**Exercise requirements**. Scan the lines below and report each one containing "infty" by copying it.
(Provided material Opens)
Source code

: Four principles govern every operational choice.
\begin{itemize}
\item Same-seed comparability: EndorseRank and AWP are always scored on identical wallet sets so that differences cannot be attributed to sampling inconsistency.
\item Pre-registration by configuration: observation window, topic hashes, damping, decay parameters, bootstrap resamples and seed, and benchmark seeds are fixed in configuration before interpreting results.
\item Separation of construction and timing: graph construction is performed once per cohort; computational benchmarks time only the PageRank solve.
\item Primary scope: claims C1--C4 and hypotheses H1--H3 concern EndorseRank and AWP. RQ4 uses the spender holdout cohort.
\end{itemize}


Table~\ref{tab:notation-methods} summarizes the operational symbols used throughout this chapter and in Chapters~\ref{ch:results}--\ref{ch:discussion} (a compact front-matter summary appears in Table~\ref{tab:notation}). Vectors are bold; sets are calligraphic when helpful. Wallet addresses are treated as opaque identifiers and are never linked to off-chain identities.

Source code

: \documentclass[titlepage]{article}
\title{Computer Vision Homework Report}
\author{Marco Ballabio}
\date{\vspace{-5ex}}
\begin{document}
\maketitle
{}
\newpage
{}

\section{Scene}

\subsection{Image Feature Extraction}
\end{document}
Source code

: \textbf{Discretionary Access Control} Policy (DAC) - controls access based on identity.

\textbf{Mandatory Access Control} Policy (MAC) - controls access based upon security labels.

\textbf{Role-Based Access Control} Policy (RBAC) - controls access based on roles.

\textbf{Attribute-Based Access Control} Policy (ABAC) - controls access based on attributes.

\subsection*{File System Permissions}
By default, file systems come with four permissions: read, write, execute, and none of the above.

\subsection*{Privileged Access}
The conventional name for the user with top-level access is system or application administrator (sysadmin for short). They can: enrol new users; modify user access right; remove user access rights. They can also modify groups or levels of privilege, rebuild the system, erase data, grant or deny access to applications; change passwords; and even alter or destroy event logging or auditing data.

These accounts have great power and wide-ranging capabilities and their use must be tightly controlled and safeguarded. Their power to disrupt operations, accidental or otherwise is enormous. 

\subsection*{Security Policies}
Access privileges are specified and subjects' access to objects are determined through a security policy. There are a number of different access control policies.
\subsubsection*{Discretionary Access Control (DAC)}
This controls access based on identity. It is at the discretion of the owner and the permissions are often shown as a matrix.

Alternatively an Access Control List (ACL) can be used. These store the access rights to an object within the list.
(Provided material Closes)
(Provided material Opens)
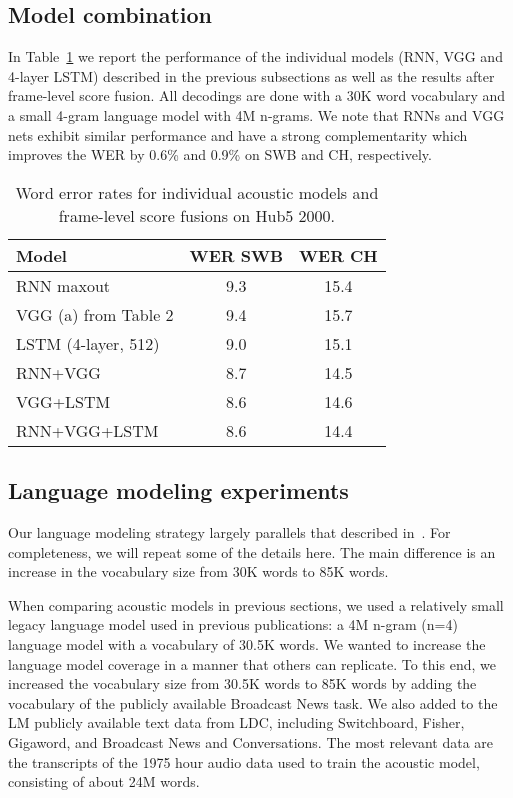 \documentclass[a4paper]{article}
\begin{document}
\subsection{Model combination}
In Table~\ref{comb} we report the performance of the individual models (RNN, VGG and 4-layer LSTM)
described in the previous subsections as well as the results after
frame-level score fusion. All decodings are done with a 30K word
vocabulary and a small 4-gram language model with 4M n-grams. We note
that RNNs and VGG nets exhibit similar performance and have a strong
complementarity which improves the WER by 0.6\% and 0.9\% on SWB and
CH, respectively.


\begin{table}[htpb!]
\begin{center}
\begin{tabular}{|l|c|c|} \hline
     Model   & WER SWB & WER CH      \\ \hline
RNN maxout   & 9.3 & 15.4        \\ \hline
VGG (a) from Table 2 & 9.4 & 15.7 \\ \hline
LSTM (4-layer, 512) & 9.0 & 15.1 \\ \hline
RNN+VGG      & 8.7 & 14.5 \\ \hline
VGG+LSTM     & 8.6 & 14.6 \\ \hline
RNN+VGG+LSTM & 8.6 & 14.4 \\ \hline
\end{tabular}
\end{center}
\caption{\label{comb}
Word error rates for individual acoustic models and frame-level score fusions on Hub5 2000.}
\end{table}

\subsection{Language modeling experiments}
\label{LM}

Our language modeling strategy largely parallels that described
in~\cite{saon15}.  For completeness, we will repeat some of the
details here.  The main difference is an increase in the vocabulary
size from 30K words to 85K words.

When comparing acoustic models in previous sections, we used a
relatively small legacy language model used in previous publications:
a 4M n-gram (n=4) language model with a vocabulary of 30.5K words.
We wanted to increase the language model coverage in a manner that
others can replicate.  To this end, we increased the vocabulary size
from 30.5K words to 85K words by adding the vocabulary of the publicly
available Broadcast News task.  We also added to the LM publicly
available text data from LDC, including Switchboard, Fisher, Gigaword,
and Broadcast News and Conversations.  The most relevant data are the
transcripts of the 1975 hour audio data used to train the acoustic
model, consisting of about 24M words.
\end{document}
(Provided material Closes)
(Provided material Opens)
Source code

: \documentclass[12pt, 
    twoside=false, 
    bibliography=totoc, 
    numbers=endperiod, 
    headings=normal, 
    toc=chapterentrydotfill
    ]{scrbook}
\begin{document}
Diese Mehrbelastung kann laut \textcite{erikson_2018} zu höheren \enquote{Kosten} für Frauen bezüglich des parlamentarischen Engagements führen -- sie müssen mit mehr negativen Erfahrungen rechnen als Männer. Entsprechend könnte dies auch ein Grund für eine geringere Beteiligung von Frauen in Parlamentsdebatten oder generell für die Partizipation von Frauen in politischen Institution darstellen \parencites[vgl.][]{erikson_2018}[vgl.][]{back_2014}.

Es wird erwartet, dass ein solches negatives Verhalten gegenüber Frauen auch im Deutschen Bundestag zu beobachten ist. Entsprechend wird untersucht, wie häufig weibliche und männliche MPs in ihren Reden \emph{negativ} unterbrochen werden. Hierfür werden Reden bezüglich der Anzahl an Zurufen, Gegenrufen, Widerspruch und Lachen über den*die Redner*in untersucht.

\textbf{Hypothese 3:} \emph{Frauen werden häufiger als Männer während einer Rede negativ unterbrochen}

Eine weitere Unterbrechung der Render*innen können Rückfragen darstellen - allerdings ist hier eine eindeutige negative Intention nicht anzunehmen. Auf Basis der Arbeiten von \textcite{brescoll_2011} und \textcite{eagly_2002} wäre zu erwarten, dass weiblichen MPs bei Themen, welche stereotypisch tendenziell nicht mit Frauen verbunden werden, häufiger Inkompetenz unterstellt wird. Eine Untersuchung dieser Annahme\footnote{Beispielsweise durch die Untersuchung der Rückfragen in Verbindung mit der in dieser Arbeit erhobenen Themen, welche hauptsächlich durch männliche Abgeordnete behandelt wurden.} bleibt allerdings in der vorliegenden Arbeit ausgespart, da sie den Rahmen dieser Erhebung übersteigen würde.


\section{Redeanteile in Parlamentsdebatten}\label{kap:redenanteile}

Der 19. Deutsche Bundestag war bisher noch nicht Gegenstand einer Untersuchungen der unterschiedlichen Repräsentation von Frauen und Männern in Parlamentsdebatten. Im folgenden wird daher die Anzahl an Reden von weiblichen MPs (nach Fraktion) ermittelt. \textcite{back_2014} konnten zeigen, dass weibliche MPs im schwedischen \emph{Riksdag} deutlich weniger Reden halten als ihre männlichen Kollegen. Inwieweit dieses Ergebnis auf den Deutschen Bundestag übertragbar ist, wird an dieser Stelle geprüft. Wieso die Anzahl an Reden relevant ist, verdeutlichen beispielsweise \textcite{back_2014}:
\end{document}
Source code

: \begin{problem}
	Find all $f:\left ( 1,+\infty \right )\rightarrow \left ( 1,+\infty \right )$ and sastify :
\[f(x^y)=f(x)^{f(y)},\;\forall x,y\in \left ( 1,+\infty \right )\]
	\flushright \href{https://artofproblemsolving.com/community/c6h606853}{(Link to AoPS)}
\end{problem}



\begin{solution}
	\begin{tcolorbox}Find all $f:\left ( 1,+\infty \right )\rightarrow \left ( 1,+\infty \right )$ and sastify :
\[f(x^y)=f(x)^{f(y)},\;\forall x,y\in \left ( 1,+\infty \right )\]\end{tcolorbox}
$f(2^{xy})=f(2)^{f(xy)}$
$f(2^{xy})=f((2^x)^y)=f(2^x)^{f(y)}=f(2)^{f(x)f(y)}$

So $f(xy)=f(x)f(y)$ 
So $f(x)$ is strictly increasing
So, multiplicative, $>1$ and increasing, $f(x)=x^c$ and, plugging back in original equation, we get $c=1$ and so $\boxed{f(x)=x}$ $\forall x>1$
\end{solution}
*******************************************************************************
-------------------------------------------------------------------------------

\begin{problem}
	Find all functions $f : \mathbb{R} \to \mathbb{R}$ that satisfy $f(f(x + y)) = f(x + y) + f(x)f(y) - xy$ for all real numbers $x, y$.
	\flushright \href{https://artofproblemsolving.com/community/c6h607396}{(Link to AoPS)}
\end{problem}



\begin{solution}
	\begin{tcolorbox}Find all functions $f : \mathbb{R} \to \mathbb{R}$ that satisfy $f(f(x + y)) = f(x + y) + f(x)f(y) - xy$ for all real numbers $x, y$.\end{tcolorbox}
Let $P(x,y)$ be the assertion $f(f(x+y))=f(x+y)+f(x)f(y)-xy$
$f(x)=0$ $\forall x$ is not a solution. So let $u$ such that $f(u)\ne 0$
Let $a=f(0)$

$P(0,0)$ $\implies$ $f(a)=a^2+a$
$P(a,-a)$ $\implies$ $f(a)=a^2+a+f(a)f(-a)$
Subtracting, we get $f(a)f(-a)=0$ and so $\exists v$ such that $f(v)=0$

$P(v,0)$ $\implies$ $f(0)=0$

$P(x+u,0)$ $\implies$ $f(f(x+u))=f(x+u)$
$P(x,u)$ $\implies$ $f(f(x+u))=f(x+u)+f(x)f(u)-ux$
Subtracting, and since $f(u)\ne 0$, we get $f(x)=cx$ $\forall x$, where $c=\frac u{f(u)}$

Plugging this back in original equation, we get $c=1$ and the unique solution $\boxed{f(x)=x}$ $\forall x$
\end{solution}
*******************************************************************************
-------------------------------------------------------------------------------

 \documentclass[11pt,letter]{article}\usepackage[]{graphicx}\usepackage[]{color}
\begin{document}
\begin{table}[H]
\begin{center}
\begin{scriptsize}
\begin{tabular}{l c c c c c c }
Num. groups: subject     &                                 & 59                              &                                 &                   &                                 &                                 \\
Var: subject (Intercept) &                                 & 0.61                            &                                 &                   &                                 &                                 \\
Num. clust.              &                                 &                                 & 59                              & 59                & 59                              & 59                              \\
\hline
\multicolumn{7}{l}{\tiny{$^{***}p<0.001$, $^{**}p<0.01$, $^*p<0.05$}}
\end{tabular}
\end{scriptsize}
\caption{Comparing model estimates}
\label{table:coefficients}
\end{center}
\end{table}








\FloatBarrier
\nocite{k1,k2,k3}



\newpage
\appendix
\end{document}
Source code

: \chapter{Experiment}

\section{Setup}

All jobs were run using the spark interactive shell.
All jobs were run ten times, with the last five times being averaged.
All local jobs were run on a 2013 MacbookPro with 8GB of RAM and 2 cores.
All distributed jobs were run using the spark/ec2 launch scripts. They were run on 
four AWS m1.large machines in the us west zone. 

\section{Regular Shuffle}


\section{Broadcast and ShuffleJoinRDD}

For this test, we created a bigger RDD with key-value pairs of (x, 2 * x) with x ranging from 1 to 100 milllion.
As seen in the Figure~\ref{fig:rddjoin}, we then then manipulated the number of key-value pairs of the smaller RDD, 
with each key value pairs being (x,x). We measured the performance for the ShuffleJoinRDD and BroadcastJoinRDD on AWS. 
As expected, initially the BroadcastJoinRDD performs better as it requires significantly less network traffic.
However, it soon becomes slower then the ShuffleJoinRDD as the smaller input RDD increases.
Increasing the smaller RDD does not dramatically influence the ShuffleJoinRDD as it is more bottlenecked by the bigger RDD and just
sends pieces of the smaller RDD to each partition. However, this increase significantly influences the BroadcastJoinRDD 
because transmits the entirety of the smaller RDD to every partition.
(Provided material Closes)
**Output of the task**.
	Find all $f:\left ( 1,+\infty \right )\rightarrow \left ( 1,+\infty \right )$ and sastify :
\[f(x^y)=f(x)^{f(y)},\;\forall x,y\in \left ( 1,+\infty \right )\]
	\begin{tcolorbox}Find all $f:\left ( 1,+\infty \right )\rightarrow \left ( 1,+\infty \right )$ and sastify :
\[f(x^y)=f(x)^{f(y)},\;\forall x,y\in \left ( 1,+\infty \right )\]\end{tcolorbox}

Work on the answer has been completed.